* Exercise brief *
Among these records, tally each line with the word "axis"; the answer is that number alone.

━━━━━━

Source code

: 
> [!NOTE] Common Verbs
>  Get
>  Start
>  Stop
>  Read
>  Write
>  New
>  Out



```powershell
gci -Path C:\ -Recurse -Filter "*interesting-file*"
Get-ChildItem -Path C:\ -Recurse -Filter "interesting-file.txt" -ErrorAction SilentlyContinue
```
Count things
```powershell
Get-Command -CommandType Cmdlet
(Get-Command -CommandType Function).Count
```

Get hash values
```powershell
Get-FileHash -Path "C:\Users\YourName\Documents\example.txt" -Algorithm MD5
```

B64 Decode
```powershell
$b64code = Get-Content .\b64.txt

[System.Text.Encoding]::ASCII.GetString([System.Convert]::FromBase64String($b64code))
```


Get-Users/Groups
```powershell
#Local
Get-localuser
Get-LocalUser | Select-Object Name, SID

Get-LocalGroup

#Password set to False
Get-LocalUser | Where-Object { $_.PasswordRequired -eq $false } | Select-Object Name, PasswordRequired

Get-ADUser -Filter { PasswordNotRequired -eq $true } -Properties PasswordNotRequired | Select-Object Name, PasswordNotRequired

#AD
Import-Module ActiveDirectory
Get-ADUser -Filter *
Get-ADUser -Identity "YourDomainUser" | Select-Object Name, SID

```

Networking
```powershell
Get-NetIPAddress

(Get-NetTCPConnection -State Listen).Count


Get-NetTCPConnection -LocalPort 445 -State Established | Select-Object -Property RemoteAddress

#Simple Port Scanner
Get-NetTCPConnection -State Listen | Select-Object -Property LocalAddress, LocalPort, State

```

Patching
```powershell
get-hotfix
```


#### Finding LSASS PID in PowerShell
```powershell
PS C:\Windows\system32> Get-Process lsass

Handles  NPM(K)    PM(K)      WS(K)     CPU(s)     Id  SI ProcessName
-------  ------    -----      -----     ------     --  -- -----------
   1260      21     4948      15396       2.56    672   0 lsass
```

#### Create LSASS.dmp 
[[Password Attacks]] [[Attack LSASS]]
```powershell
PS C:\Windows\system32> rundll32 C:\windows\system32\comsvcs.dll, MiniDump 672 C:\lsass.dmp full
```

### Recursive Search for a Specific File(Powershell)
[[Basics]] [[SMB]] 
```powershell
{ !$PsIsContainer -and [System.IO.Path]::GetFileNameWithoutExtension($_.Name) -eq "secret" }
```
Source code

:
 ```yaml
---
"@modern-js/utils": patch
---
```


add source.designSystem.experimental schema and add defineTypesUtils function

━━━━━━

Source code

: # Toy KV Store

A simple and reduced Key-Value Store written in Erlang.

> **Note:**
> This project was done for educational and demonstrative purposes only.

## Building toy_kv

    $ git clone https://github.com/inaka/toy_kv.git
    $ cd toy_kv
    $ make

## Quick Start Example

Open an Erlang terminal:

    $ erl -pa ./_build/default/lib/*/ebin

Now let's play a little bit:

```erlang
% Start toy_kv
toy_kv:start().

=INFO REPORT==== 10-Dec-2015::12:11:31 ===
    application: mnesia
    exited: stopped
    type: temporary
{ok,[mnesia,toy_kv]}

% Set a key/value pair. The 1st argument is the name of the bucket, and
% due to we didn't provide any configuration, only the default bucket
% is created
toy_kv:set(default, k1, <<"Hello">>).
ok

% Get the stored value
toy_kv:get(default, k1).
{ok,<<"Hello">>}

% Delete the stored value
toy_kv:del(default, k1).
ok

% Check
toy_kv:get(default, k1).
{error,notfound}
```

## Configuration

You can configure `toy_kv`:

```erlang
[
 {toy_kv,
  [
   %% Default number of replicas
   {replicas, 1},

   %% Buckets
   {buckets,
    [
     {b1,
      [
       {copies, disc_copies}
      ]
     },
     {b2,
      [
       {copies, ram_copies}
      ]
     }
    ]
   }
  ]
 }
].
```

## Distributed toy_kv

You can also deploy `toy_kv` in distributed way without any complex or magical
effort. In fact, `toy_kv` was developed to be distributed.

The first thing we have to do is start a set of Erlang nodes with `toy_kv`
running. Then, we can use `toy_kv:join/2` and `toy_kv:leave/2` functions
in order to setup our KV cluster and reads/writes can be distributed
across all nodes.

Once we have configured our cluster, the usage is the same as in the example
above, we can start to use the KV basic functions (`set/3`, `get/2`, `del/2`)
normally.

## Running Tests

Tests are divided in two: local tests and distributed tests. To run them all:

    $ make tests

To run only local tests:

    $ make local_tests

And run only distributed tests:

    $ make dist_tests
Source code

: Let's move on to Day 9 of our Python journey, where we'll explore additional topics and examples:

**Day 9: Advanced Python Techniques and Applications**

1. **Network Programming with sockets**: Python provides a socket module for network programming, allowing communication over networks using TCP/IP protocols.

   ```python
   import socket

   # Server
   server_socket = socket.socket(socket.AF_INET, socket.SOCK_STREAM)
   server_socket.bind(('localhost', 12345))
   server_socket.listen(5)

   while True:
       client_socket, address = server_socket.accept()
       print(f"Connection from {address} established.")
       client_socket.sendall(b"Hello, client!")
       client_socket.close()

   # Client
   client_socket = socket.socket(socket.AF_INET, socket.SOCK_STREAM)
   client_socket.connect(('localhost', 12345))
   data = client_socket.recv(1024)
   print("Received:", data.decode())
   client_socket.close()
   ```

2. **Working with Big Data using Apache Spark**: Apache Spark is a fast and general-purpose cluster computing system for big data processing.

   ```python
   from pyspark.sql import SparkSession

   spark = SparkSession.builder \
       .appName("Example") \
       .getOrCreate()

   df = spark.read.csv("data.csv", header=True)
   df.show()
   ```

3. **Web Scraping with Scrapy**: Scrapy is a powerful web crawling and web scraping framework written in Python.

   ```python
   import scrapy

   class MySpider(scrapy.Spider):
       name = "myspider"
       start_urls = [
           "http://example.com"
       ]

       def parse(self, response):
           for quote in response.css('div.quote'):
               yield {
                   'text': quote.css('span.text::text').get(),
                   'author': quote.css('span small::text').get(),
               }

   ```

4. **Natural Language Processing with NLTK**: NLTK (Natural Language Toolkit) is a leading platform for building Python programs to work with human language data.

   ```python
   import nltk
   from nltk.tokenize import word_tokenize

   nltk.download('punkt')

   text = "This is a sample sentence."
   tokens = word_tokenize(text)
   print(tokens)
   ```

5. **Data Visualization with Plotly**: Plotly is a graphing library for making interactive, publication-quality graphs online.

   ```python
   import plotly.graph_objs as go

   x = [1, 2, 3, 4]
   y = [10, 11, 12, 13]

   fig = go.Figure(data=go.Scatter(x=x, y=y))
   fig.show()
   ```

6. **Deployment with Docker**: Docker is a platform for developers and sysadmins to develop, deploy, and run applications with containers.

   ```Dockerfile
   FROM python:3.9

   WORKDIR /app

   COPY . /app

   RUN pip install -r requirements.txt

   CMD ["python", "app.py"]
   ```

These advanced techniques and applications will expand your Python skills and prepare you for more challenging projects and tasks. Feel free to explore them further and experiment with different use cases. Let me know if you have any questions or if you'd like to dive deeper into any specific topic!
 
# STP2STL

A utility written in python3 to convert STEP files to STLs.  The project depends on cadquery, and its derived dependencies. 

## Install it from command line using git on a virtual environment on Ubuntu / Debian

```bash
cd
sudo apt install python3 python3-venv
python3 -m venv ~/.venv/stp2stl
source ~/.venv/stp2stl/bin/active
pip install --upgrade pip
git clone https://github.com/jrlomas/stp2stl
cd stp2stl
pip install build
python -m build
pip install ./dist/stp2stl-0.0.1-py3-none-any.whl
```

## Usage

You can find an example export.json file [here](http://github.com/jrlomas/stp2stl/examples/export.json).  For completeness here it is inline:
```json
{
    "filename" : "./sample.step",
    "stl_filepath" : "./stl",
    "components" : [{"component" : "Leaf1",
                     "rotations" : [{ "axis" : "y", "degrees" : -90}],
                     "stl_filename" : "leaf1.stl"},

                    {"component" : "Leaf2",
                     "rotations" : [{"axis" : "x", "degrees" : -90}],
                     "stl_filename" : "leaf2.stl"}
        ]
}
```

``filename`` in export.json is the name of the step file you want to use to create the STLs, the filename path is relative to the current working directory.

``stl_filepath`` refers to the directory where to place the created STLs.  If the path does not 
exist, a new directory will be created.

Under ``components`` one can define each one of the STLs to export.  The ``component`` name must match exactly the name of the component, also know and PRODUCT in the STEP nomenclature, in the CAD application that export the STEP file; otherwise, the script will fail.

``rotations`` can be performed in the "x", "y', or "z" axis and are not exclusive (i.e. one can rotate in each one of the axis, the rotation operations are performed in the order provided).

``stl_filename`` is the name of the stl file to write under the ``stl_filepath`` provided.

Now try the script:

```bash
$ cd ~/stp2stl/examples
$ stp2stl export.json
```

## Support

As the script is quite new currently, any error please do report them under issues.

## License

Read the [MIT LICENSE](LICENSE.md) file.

━━━━━━

* Exercise output *
3